Every candidate is using dramatic language in vowing to destroy ISIS. In the wake of Paris and San Bernardino, each contender wants to project an image of strength.
Donald Trump says he will bomb the S out of ISIS. Ted Cruz says he will carpet-bomb until the sand glows in the dark. Chris Christie says he'll declare a no-fly zone in Syria and shoot down any Russian planes that violate it.
At the same time, it's been pretty clear for years that most Americans are weary of war. After a decade of military involvement in Afghanistan and Iraq, the prospect of another Middle East quagmire is daunting.
At the Las Vegas debate, says the Washington Post, the Republican Party’s “strikingly hawkish response to threats at home and abroad” was on display, “with the candidates vividly channeling the alarm and fear coursing through the GOP base.”
This isn’t happening in a vacuum. For one thing, the sense of fear and anxiety is palpable. For another, even President Obama’s supporters admit he misjudged the mood of the country in his initially tepid responses, though even the president has used a series of do-overs to employ more aggressive language.
And it was no coincidence in Vegas that time and again, the contenders kept referring to “Barack Obama and Hillary Clinton,” almost like a mantra, to tie the former secretary of State as closely as possible to her leader.
Clinton, who has been a bit more hawkish than Obama, said Tuesday that “shallow slogans don’t add up to a strategy. Promising to carpet-bomb until the desert glows doesn’t make you sound strong — it makes you sound like you’re in over your head. Bluster and bigotry are not credentials for becoming commander in chief.”
Wonder who she’s referring to with that last line.
There’s little question that the new focus on national security and terrorism has helped Trump. At the same time, Trump frequently touts his early opposition to George W. Bush’s Iraq invasion.
Chris Christie has been talking about the ordeal of 9/11 and his experience as a federal prosecutor who’s handled terrorism cases.
The campaign’s shift should be helping Jeb Bush, but perhaps his family ties are too stark a reminder of the roots of the current Mideast mess.
Marco Rubio has hammered Cruz on his vote to limit NSA surveillance, which was popular in some circles as a blow for civil liberties but now can be assailed for surrendering an anti-terror tool.

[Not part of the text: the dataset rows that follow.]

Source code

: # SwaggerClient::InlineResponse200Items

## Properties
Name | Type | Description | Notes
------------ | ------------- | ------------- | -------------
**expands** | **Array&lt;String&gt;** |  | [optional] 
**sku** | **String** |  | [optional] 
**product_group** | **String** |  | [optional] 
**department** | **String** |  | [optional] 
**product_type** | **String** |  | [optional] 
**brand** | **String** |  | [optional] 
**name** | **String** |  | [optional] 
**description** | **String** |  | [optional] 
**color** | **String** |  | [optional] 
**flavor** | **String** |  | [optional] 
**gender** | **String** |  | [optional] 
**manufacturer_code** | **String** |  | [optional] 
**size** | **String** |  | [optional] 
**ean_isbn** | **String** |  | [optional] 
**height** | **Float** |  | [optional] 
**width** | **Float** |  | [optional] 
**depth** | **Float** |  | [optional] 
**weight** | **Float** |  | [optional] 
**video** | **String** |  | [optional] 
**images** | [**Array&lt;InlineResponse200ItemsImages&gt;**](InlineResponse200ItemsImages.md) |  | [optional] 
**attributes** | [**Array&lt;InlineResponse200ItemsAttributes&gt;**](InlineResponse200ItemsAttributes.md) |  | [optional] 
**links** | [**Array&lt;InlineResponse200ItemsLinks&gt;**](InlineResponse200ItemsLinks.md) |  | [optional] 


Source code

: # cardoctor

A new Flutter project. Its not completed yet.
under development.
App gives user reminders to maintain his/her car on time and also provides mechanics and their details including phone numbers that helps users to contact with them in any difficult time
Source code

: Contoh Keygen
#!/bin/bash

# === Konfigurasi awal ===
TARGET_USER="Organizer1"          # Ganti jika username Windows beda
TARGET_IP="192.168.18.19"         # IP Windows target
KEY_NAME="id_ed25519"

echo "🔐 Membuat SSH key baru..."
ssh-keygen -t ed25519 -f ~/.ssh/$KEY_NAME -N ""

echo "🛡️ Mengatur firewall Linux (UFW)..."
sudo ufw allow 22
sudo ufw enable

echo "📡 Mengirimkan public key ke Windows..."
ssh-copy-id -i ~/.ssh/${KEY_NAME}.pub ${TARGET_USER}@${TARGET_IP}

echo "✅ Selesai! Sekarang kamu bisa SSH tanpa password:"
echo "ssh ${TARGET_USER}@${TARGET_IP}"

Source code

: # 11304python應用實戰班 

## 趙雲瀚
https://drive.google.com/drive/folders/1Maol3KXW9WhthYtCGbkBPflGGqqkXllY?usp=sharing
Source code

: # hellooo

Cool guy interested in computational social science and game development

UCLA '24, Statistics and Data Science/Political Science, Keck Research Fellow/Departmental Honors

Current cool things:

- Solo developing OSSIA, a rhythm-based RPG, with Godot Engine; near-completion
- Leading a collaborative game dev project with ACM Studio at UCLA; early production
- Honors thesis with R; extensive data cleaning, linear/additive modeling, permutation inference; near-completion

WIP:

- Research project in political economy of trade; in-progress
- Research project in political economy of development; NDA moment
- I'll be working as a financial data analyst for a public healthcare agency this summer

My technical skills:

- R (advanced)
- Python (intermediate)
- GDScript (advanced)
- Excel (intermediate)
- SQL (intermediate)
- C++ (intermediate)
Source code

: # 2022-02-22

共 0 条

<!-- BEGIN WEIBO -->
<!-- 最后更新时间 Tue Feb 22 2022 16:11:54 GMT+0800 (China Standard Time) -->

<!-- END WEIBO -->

Even Rand Paul, an outspoken opponent of GOP hawks who keep pushing war as a solution in the Middle East, has toughened his rhetoric. But it was the Kentucky senator who took a shot at Christie and his no-fly plan during the debate, saying, “If you’re in favor of World War III, you’ve got your candidate.”
The New Jersey governor fired back on CBS, saying Paul is “unfit” to be commander-in-chief and that “folks like Senator Paul…don’t realize that we’re already in World War III.”
We are indeed in a war against terrorism. But prosecuting that war without a major commitment of American ground troops is a daunting challenge that requires nuanced answers—not the kind of sweeping declarations that play well on a debate stage.